— INPUT MATERIAL —

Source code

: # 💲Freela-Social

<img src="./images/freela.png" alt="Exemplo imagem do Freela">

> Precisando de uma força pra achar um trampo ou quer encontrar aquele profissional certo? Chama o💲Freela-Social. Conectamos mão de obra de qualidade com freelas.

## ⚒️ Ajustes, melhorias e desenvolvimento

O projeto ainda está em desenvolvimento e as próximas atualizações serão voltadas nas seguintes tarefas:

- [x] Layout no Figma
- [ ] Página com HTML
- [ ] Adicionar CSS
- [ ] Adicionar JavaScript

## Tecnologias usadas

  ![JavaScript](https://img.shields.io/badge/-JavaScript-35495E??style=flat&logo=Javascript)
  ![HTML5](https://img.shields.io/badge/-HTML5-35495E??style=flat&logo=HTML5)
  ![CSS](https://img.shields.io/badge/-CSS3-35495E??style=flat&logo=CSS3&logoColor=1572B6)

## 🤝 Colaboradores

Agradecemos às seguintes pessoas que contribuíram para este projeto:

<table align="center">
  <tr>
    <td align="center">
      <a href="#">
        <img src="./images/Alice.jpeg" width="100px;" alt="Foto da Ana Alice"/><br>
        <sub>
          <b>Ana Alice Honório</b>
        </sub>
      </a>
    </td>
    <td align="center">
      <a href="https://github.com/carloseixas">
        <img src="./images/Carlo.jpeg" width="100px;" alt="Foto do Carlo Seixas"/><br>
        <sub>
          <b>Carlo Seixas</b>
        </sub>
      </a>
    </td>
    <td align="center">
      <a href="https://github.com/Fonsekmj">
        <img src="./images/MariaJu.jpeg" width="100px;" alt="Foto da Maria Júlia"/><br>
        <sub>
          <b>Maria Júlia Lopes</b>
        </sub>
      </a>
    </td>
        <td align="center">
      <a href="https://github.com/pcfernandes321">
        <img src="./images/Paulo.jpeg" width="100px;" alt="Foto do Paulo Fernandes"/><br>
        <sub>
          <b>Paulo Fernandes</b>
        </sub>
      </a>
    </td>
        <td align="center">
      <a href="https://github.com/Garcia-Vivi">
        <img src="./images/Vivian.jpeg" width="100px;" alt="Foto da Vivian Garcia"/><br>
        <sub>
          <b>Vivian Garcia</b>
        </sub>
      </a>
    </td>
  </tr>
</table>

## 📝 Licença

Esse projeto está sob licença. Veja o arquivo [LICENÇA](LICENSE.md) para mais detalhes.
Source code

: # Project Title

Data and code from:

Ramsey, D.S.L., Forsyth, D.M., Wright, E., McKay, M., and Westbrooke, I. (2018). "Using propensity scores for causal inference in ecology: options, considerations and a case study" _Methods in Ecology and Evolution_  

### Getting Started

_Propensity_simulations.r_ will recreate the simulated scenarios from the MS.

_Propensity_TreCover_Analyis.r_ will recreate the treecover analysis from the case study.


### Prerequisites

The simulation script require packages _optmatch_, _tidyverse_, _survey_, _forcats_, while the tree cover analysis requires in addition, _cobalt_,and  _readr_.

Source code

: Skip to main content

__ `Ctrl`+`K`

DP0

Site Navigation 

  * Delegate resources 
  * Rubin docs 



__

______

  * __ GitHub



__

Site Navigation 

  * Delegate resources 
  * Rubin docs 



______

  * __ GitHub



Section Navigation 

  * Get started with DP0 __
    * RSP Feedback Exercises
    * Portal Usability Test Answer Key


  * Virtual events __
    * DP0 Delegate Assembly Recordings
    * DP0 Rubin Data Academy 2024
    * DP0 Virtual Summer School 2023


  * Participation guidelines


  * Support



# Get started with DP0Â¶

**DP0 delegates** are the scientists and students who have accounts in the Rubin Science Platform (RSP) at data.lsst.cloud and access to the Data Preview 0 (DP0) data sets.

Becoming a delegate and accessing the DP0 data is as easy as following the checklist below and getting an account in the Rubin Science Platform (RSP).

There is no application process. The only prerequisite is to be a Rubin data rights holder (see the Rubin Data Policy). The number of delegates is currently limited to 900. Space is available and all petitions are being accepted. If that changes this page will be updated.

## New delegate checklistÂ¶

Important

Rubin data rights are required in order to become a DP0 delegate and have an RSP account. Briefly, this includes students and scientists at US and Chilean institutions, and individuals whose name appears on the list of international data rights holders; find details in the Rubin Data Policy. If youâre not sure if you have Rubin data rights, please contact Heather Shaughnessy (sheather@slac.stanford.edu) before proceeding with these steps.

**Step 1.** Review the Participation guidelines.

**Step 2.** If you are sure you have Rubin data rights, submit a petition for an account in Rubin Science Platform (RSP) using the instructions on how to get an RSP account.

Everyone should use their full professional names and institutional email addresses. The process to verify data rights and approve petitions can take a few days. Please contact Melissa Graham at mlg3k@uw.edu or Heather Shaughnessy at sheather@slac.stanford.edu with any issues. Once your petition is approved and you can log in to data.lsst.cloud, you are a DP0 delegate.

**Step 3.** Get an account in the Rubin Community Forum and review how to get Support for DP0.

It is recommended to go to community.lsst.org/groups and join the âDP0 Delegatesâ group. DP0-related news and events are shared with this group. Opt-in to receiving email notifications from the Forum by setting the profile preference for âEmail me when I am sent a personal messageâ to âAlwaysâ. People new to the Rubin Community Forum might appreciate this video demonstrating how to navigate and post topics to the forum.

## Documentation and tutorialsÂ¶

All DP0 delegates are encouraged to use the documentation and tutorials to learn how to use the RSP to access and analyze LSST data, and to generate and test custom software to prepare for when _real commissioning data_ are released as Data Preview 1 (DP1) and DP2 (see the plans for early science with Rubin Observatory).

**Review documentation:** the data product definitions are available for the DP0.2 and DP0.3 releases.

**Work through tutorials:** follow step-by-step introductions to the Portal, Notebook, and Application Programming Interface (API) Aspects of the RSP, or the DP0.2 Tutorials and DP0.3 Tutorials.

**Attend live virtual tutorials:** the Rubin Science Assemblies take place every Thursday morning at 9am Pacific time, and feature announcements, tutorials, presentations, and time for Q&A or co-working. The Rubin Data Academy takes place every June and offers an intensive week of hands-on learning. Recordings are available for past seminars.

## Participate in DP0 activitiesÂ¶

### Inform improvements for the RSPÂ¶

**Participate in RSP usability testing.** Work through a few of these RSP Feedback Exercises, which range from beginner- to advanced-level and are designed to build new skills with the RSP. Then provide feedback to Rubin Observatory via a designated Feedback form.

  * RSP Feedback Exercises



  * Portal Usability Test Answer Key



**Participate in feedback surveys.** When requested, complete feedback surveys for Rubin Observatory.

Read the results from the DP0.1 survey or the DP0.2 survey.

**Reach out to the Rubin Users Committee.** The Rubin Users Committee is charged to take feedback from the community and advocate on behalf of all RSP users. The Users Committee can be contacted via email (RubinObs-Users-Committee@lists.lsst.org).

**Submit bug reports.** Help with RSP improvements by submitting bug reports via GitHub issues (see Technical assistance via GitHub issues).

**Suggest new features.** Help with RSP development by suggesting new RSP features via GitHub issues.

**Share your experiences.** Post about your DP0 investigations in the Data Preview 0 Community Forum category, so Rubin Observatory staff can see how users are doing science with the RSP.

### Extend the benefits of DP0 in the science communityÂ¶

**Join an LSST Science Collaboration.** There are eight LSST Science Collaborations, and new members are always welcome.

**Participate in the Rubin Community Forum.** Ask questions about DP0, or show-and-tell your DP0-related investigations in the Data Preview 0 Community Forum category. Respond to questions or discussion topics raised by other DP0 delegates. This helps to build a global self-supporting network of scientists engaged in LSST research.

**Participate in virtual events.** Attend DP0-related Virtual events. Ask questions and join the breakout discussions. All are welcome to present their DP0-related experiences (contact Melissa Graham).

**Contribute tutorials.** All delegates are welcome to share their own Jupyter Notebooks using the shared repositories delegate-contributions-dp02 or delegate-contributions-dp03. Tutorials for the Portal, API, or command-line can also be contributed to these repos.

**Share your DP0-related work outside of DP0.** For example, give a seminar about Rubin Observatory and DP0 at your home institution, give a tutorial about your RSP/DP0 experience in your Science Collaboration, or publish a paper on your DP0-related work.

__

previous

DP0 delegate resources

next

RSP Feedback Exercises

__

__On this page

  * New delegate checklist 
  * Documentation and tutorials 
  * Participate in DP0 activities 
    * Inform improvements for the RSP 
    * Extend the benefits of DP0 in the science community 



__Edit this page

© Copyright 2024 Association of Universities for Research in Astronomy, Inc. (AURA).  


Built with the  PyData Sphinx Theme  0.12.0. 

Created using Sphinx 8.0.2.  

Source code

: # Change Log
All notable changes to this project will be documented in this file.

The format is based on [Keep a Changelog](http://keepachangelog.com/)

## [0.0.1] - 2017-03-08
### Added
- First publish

— REQUIRED ACTION —
In the entries above, find each line with the word "Inform" and show it.

— SOLUTION TO THE EXERCISE —
### Inform improvements for the RSPÂ¶
    * Inform improvements for the RSP 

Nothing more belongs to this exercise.